お陰で、話の内容としては特筆する程でもなかったと思うのに、何だか良いモノを見たような印象が残ってしまう不思議。

 ラスト、まだアニメのオリジナルキャラであるフユキに拘っていたのが、何とも。
 それも、「三女自身はフユキの部屋の表札前を無表情に通り過ぎていた」のに、スタッフの側から「フユキの手紙が届いていた」というイベントを挟み込み、無理矢理 思い出させ感情変化を起こさせる強引さ。
 このシリーズをフユキで締めたいのであれば(本当のオチは保坂だったけど)、彼を もっと作品の中心に据えて物語構成を考えるべきだったろうに。
そこは躊躇い迷い、中途半端な扱いに終始しながら、未練がましく作品内にその残滓を示そうという姿勢には、感心しない。

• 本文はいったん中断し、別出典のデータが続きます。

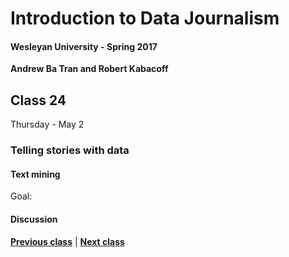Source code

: # Introduction to Data Journalism
  
#### Wesleyan University - Spring 2017
  
**Andrew Ba Tran and Robert Kabacoff**
  
## Class 24
Thursday - May 2
                             
### Telling stories with data
                             
#### Text mining
                             
Goal: 
                             
#### Discussion

                   
**[Previous class](class23.md)** | **[Next class](class25.md)**
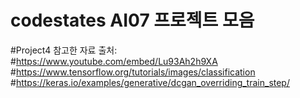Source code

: # codestates AI07 프로젝트 모음

#Project4 참고한 자료 출처:
#https://www.youtube.com/embed/Lu93Ah2h9XA
#https://www.tensorflow.org/tutorials/images/classification
#https://keras.io/examples/generative/dcgan_overriding_train_step/

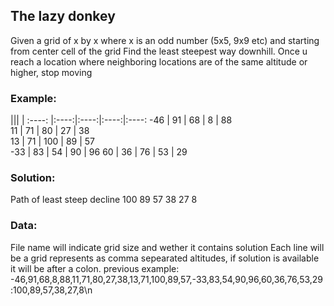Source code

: ## The lazy donkey

Given a grid of x by x where x is an odd number (5x5, 9x9 etc)
and starting from center cell of the grid
Find the least steepest way downhill.
Once u reach a location where neighboring locations are of the same altitude or higher, stop moving

### Example:
||| |
:----: |:----:|:----:|:----:|:----:
-46 | 91 | 68 | 8 | 88  
11 | 71 | 80 | 27 | 38  
13 | 71 | 100 | 89 | 57  
-33 | 83 | 54 | 90 | 96 
60 | 36 | 76 | 53 | 29

### Solution:
Path of least steep decline
100 89 57 38 27 8

### Data:
File name will indicate grid size and wether it contains solution
Each line will be a grid represents as comma sepearated altitudes, if solution is available it will be after a colon.
previous example:
-46,91,68,8,88,11,71,80,27,38,13,71,100,89,57,-33,83,54,90,96,60,36,76,53,29:100,89,57,38,27,8\n


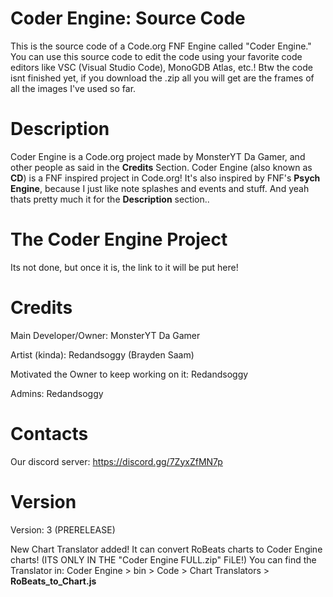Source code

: # Coder Engine: Source Code
This is the source code of a Code.org FNF Engine called "Coder Engine." You can use this source code to edit the code using your favorite code editors like VSC (Visual Studio Code), MonoGDB Atlas, etc.!
Btw the code isnt finished yet, if you download the .zip all you will get are the frames of all the images I've used so far.

# Description
Coder Engine is a Code.org project made by MonsterYT Da Gamer, and other people as said in the **Credits** Section. Coder Engine (also known as **CD**) is a FNF inspired project in Code.org! It's also inspired by FNF's **Psych Engine**, because I just like note splashes and events and stuff. And yeah thats pretty much it for the **Description** section..

# The Coder Engine Project
Its not done, but once it is, the link to it will be put here!

# Credits
Main Developer/Owner: MonsterYT Da Gamer

Artist (kinda): Redandsoggy (Brayden Saam)

Motivated the Owner to keep working on it: Redandsoggy

Admins: Redandsoggy

# Contacts
Our discord server: https://discord.gg/7ZyxZfMN7p

# Version
Version: 3 (PRERELEASE)

New Chart Translator added! It can convert RoBeats charts to Coder Engine charts! (ITS ONLY IN THE "Coder Engine FULL.zip" FiLE!)
You can find the Translator in: Coder Engine > bin > Code > Chart Translators > **RoBeats_to_Chart.js**

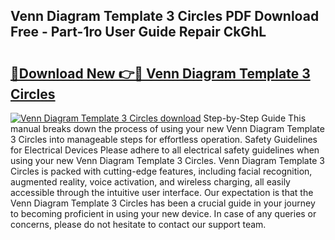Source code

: ## Venn Diagram Template 3 Circles PDF Download Free - Part-1ro User Guide Repair CkGhL

# <h2><a href="http://dfk0l5.blite.top/?on=Venn+Diagram+Template+3+Circles">🔗Download New 👉🔴 Venn Diagram Template 3 Circles</a></h2>

[![Venn Diagram Template 3 Circles download](https://i.imgur.com/lujVjoI.png)](http://dfk0l5.blite.top/?on=Venn+Diagram+Template+3+Circles)
Step-by-Step Guide This manual breaks down the process of using your new Venn Diagram Template 3 Circles into manageable steps for effortless operation. Safety Guidelines for Electrical Devices Please adhere to all electrical safety guidelines when using your new Venn Diagram Template 3 Circles. Venn Diagram Template 3 Circles is packed with cutting-edge features, including facial recognition, augmented reality, voice activation, and wireless charging, all easily accessible through the intuitive user interface. Our expectation is that the Venn Diagram Template 3 Circles has been a crucial guide in your journey to becoming proficient in using your new device. In case of any queries or concerns, please do not hesitate to contact our support team.
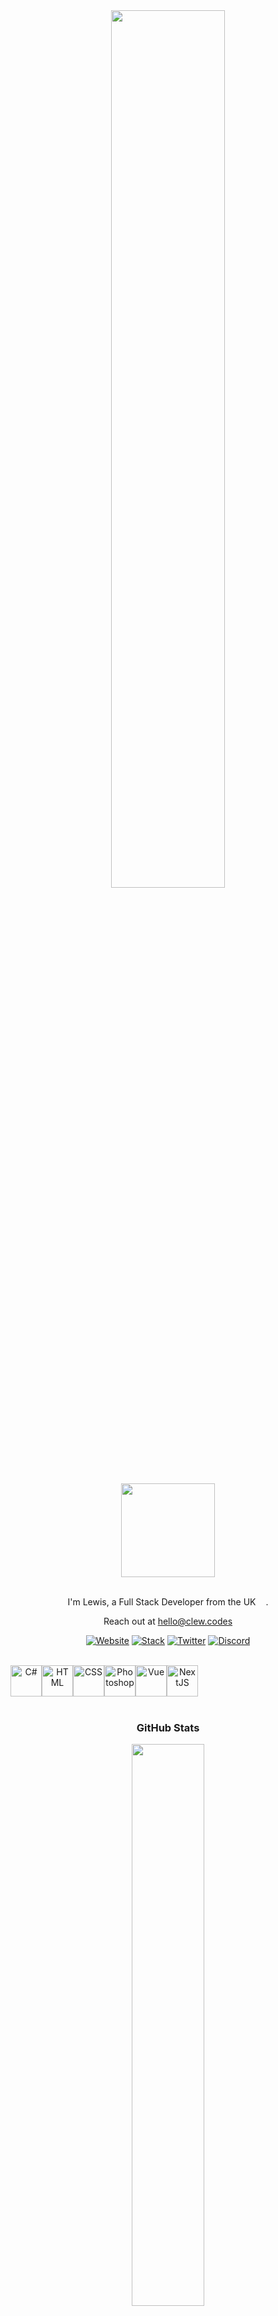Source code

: <div align="center">

  
  <img style="width: 60%" src="https://i.ibb.co/4wy0WxL/github-header.png"/>
<br/>
<br/>
  
  
<img style="width: 150px;" src="https://i.ibb.co/rymx1HF/clew-logo-modified.png" />
<br/>
<br/>
  
I'm Lewis, a Full Stack Developer from the UK <img style="width: 12px" src="https://cdn-icons-png.flaticon.com/512/197/197374.png" />.

Reach out at <a hred= "mailto:hello@clew.codes">hello@clew.codes</a>

[![Website](https://img.shields.io/badge/Website-ff4055)](https://clew.codes)
[![Stack](https://img.shields.io/badge/Stack-FFA500)](https://stackshare.io/clew/full-stack)
[![Twitter](https://img.shields.io/badge/Twitter-00acee)](https://twitter.com/clewcodes)
[![Discord](https://img.shields.io/badge/Discord-7289da)](https://discordapp.com/users/clew#6069)

<br/>
<div style="display: flex">
<img style="width: 50px" src="https://cdn-icons-png.flaticon.com/512/6132/6132221.png" title="C#" />
  <img style="width: 50px" src="https://cdn-icons-png.flaticon.com/512/1051/1051277.png" title="HTML"/>
  <img style="width: 50px" src="https://cdn-icons-png.flaticon.com/512/732/732190.png" title="CSS"/>
  <img style="width: 50px" src="https://cdn-icons-png.flaticon.com/512/5968/5968520.png" title="Photoshop"/>
  <img style="width: 50px" src="https://upload.wikimedia.org/wikipedia/commons/thumb/9/95/Vue.js_Logo_2.svg/512px-Vue.js_Logo_2.svg.png?20170919082558" title="Vue"/>
  <img style="width: 50px" src="https://ui-lib.com/blog/wp-content/uploads/2021/12/nextjs-boilerplate-logo.png" title="NextJS"/>
  
  
</div>

<br/>
  
### GitHub Stats</p>
<img style="height: auto; width: 48%;" class="img" src="https://github-readme-stats.vercel.app/api?username=clew-codes&count_private=true&theme=radical&show_icons=true&include_all_commits=true&border_color=ff4055&bg_color=0D1117&title_color=ff4055&text_color=fff&hide_title=true" />

### GitHub Languages

<img style="height: auto; width: 48%;" class="img" src="https://github-readme-stats.vercel.app/api/top-langs/?username=clew-codes&theme=radical&langs_count=8&layout=compact&border_color=ff4055&bg_color=0D1117&title_color=ff4055&text_color=fff" />


### Listening To

[![Spotify](https://spotify-now-playing-mocha-theta.vercel.app/api/spotify?background_color=0D1117&border_color=ff4055)](https://open.spotify.com/user/pqt4rwcoaths6i7sju3x8zjq1)

</div>
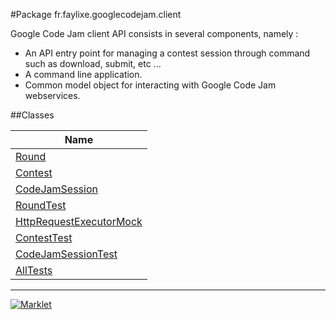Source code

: #Package fr.faylixe.googlecodejam.client


<p>Google Code Jam client API consists in several components, namely :</p>
 <ul>
 	<li>An API entry point for managing a contest session through command such as download, submit, etc ...</li>
  <li>A command line application.</li>
  <li>Common model object for interacting with Google Code Jam webservices.</li>
 </ul>

##Classes

| Name |
| --- |
| [Round](Round.md) |
| [Contest](Contest.md) |
| [CodeJamSession](CodeJamSession.md) |
| [RoundTest](RoundTest.md) |
| [HttpRequestExecutorMock](HttpRequestExecutorMock.md) |
| [ContestTest](ContestTest.md) |
| [CodeJamSessionTest](CodeJamSessionTest.md) |
| [AllTests](AllTests.md) |

---
[![Marklet](https://img.shields.io/badge/Generated%20by-Marklet-green.svg)](https://github.com/Faylixe/marklet)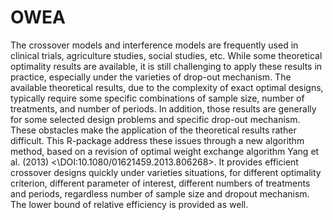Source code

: # OWEA
The crossover models and interference models are frequently used in clinical trials, agriculture studies, social studies, etc. While some theoretical optimality results are available, it is still challenging to apply these results in practice, especially under the varieties of drop-out mechanism. The available theoretical results, due to the complexity of exact optimal designs, typically require some specific combinations of sample size, number of treatments, and number of periods. In addition, those results are generally for some selected design problems and specific drop-out mechanism. These obstacles make the application of the theoretical results rather difficult. This R-package address these issues through a new algorithm method, based on a revision of optimal weight exchange algorithm Yang et al. (2013) <\DOI:10.1080/01621459.2013.806268>. It provides efficient crossover designs quickly under varieties situations, for different optimality criterion, different parameter of interest, different numbers of treatments and periods, regardless number of sample size and dropout mechanism. The lower bound of relative efficiency is provided as well.
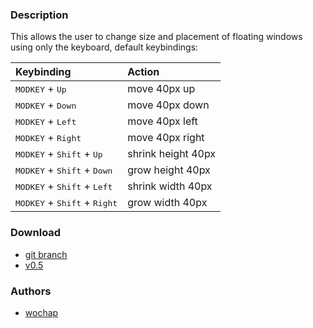 ### Description
This allows the user to change size and placement of floating windows using only the keyboard, default keybindings: 

| Keybinding | Action |
| :--- | :--- |
| <kbd>MODKEY</kbd> + <kbd>Up</kbd> | move 40px up |
| <kbd>MODKEY</kbd> + <kbd>Down</kbd> | move 40px down |
| <kbd>MODKEY</kbd> + <kbd>Left</kbd> | move 40px left |
| <kbd>MODKEY</kbd> + <kbd>Right</kbd> | move 40px right |
| <kbd>MODKEY</kbd> + <kbd>Shift</kbd> + <kbd>Up</kbd> | shrink height 40px |
| <kbd>MODKEY</kbd> + <kbd>Shift</kbd> + <kbd>Down</kbd> | grow height 40px |
| <kbd>MODKEY</kbd> + <kbd>Shift</kbd> + <kbd>Left</kbd> | shrink width 40px |
| <kbd>MODKEY</kbd> + <kbd>Shift</kbd> + <kbd>Right</kbd> | grow width 40px |

### Download
- [git branch](https://codeberg.org/wochap/dwl/src/branch/v0.5/moveresizekb)
- [v0.5](https://codeberg.org/dwl/dwl-patches/raw/branch/main/patches/moveresizekb/moveresizekb.patch)

### Authors
- [wochap](https://codeberg.org/wochap)
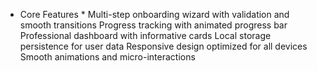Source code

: * Core Features *
Multi-step onboarding wizard with validation and smooth transitions 
Progress tracking with animated progress bar 
Professional dashboard with informative cards
Local storage persistence for user data
Responsive design optimized for all devices
Smooth animations and micro-interactions
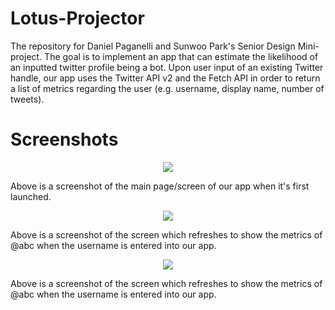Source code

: # Lotus-Projector
The repository for Daniel Paganelli and Sunwoo Park's Senior Design Mini-project.
The goal is to implement an app that can estimate the likelihood of an inputted twitter profile being a bot.
Upon user input of an existing Twitter handle, our app uses the Twitter API v2 and the Fetch API
in order to return a list of metrics regarding the user (e.g. username, display name, number of tweets).

# Screenshots
<center><img src="./images/first_screen.png" /></center>  
<center> </center>

Above is a screenshot of the main page/screen of our app when it's first launched.

<center><img src="./images/results_screen_abc.png" /></center>  
<center> </center>

Above is a screenshot of the screen which refreshes to show the metrics of @abc when the username
is entered into our app.

<center><img src="./images/results_screen_elon.png" /></center>  
<center> </center>

Above is a screenshot of the screen which refreshes to show the metrics of @abc when the username
is entered into our app.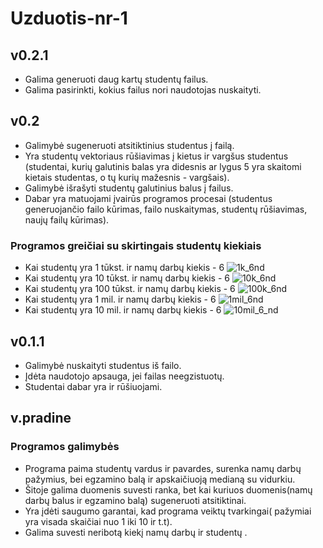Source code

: # Uzduotis-nr-1

## v0.2.1
* Galima generuoti daug kartų studentų failus.
* Galima pasirinkti, kokius failus nori naudotojas nuskaityti.

## v0.2 
* Galimybė sugeneruoti atsitiktinius studentus į failą.
* Yra studentų vektoriaus rūšiavimas į kietus ir vargšus studentus
  (studentai, kurių galutinis balas yra didesnis ar lygus 5 yra skaitomi kietais studentas, o tų kurių mažesnis - vargšais).
* Galimybė išrašyti studentų galutinius balus į failus.
* Dabar yra matuojami įvairūs programos procesai (studentus generuojančio failo kūrimas, failo nuskaitymas, studentų rūšiavimas, naujų failų kūrimas).

### Programos greičiai su skirtingais studentų kiekiais
* Kai studentų yra 1 tūkst. ir namų darbų kiekis - 6
![1k_6nd](https://github.com/laurinykas/Uzduotis-nr-1/assets/112711939/ef805dd6-036c-40a2-a704-5f26f6ad0f52)
* Kai studentų yra 10 tūkst. ir namų darbų kiekis - 6
![10k_6nd](https://github.com/laurinykas/Uzduotis-nr-1/assets/112711939/436c36b9-466d-4a25-8381-f326903b8f51)
* Kai studentų yra 100 tūkst. ir namų darbų kiekis - 6
![100k_6nd](https://github.com/laurinykas/Uzduotis-nr-1/assets/112711939/68b93e4f-1c8e-4110-91bc-df5de26c32c8)
* Kai studentų yra 1 mil. ir namų darbų kiekis - 6
![1mil_6nd](https://github.com/laurinykas/Uzduotis-nr-1/assets/112711939/56e4f1ea-1a90-4463-aaa1-07558df7fe6a)
* Kai studentų yra 10 mil. ir namų darbų kiekis - 6
![10mil_6_nd](https://github.com/laurinykas/Uzduotis-nr-1/assets/112711939/e4da4830-9bad-4926-afce-0569ca2a4e4f)


## v0.1.1
* Galimybė nuskaityti studentus iš failo.
* Įdėta naudotojo apsauga, jei failas neegzistuotų.
* Studentai dabar yra ir rūšiuojami.

## v.pradine 
### Programos galimybės
* Programa paima studentų vardus ir pavardes, surenka namų  darbų pažymius, bei egzamino balą ir apskaičiuoją medianą su vidurkiu.
* Šitoje galima duomenis suvesti ranka, bet kai kuriuos duomenis(namų darbų balus ir egzamino balą) sugeneruoti atsitiktinai.
* Yra įdėti saugumo garantai, kad programa veiktų tvarkingai( pažymiai yra visada skaičiai nuo 1 iki 10 ir t.t).
* Galima suvesti neribotą kiekį namų darbų ir studentų .
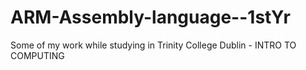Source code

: # ARM-Assembly-language--1stYr
Some of my work while studying in Trinity College Dublin - INTRO TO COMPUTING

 全体に、原作がしっかりしているせいか、キャラクターは面白く、コメディーとしても たまに笑える部分があり、全体に作画も良かったが、「目的の はっきりしないオリジナル要素」に足を引っ張られ、スッキリと混じりっけがなかった無印に比べると、評価は落ちてしまう。
 作品として、まだまだ続けられる内容だと思うから、スタッフを無印に戻して、あるいは総入れ替えで三番目の制作体勢を築き、もしくは反省を踏まえるなら『おかわり』スタッフでも構わないので、続編を期待したい。

『true tears』最終13話.「君の涙を」

 見ながら、わーっと色々な考えが頭をよぎり、まとまらない。
 いい話だったしシンドイ話だったし、嬉しくもあり悲しくもあり…
三角関係は、興味を引きつつ展開していく最中は作る側もアレコレと波乱を入れて楽しく工夫できるが、まとめ上げる段にこそ構成能力と暖かさと非情さが必要とされ、取りこぼした者へのフォローも必要だけれど、やりすぎると「都合のいい話」になってしまうのでバランスの取り方が酷く難しく、大変だなあとか、とにかく色々雑多な考え。

 眞一郎の選択が、比呂美の方であって良かった。
それは、個人的嗜好として「幼馴染み属性」というようなモノがあるから、でもあるけど、こういう作品のパターンとして、妥当なラインへの帰着を避け、「奇矯なキャラ」を選ぶ傾向があるように思われたから。
 しっかりした女性には、「君なら、ボクが居なくても大丈夫」と言いやすい。
フラフラした危なげな女性に「支え」として入る方が、ドラマティックであり、据わりも良い。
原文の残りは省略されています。